Freighting Revolution

Problem

Solution

Some politicians will try to keep the trucking industry artificially alive, using arguments about millions of jobs being eventually lost. But fortunate us, we live in an enlightened world where people will understand its great potential and new job areas that will be developed: Job areas we might not even be able to think of right now. I mean, who believed in the 2000s that being an iOS app developer could be a career? Nobody! Since nobody knew what iOS is in the first place and what a rich market it is nowadays.

Breaking Down Costs

Minimise the Digging

The Boring Company, which from now on, I will refer to as TBC, is planning on cutting that number in having, leaving a diameter of exactly 14 feet, where traditional Tesla cars will fit in perfectly, leaving about 30–60 cm space to both sides. Cutting the diameter in half seems to be cutting costs in half, right?
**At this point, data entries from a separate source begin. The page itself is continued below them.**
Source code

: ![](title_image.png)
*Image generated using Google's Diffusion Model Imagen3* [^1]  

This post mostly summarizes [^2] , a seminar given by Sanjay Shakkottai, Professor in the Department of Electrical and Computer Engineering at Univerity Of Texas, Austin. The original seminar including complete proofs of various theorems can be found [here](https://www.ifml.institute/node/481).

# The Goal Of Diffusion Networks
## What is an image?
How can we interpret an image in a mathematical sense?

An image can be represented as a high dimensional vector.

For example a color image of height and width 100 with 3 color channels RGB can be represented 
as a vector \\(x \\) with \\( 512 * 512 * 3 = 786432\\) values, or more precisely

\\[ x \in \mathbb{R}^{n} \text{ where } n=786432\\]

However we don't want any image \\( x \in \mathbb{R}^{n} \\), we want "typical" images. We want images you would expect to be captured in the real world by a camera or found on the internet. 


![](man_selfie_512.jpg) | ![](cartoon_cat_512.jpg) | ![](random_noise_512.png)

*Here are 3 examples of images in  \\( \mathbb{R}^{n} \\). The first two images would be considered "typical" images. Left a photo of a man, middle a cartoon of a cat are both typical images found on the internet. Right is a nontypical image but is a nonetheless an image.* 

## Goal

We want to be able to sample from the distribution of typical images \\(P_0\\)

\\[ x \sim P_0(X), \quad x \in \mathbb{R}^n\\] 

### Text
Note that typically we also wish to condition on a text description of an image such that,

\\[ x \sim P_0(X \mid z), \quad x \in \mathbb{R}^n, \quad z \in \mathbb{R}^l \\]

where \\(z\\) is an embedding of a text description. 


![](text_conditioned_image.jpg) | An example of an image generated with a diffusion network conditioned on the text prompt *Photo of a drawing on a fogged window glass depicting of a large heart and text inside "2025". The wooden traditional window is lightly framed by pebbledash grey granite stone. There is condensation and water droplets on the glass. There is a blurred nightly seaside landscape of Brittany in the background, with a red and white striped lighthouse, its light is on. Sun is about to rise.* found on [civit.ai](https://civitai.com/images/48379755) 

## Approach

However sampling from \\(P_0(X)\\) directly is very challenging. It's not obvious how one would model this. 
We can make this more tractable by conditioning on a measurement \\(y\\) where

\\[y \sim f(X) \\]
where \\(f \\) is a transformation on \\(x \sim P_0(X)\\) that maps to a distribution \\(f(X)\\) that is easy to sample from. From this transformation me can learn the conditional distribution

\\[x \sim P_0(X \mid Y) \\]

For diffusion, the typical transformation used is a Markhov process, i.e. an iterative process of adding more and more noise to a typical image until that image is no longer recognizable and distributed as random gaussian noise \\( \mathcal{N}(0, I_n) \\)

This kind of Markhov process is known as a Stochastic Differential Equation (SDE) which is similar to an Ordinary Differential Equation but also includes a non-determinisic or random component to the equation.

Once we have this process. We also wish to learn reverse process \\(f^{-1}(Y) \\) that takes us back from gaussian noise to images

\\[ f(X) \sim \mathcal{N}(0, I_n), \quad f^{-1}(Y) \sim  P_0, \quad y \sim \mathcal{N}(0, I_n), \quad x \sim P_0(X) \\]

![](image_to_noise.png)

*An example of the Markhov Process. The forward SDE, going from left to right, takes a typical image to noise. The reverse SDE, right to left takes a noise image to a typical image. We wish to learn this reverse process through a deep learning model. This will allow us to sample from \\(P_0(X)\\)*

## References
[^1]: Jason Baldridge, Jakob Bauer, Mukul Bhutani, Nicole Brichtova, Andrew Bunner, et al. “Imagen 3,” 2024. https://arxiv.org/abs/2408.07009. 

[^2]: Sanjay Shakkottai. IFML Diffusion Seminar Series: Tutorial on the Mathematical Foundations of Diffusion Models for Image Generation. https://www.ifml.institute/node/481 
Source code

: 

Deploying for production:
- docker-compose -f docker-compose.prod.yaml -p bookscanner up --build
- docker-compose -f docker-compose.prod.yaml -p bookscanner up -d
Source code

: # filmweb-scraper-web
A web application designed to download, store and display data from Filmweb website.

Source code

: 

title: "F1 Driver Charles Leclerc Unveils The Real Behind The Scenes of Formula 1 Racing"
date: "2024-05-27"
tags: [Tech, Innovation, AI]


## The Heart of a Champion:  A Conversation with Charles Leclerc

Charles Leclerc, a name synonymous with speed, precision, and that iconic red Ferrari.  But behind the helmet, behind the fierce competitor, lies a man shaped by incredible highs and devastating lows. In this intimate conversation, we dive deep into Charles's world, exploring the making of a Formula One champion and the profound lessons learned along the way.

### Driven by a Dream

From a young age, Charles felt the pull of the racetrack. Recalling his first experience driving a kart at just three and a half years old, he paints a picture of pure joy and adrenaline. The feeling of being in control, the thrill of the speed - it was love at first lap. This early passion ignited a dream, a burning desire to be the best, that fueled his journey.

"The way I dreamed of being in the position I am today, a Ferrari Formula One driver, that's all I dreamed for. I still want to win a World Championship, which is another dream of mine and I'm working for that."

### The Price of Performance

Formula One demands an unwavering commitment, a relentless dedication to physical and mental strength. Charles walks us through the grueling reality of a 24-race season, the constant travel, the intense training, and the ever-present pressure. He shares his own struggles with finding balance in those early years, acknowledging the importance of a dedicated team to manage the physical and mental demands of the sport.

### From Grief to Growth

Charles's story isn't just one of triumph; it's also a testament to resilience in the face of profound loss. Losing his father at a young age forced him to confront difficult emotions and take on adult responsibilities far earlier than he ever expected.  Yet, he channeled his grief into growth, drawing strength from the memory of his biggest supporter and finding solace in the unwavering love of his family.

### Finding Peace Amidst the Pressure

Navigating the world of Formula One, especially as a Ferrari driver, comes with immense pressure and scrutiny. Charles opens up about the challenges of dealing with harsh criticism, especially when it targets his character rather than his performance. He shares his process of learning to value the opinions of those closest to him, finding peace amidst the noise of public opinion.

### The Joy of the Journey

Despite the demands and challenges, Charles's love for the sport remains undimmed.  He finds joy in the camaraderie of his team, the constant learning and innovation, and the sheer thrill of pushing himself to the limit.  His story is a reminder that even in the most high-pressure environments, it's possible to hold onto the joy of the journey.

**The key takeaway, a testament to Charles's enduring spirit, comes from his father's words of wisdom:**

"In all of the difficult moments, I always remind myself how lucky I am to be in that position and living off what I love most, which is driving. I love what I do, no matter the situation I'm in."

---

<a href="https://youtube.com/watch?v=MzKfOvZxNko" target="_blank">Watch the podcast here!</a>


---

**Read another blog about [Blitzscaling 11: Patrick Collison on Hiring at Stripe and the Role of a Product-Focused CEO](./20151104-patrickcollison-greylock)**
Illustration by the Boring Company | all right reserved

Since general Borers are round, digging goes exponentially up to its radius; TBC just broke production and destruction time down by a factor of 4. Nice!

Evolution of Mining

Unfortunately, not much research has been done to improve the digging industry since, as Elon states, “It’s a boring business”. Still wondering where the company name comes from… 🤔.

The digging process is an expensive undertaking, costing between 100 million to 1 billion dollars each mile. One of the most time and money-consuming parts is that initially, the digging machine can only dig and install walls simultaneously. By updating the Godot machine, which wasn’t able to do those steps simultaneously, to Godot +, Construction time shrank about 50 percent compared to the standard.

Another way to decrease costs is to use the rock stratum they are digging off to make concrete, which they will use to build segments supporting the walls. Typically, many trucks and companies are involved in transporting the dirt and stones away. Since there is less need for that, this will also cut a lot of money. Bye Bye, truck-greenhouse-emission 🙂 Not used self-made concrete will be formed into Bricks that will be donated to local home constructions for people to “take away.”

Introducing Prufrock

While conventional boring machines dig around 5 minutes, then cool down for about half an hour while segments are getting installed, Prufrock will hopefully sixfold TBM’s performance. This will be thanks to an entirely new Mining Methodology, which will be using a new Hexagon formed sheet, erecting segments, constructing, and installing them simultaneously while the machine keeps digging. They will uncover 35 minutes an hour of working time without needing to cool down.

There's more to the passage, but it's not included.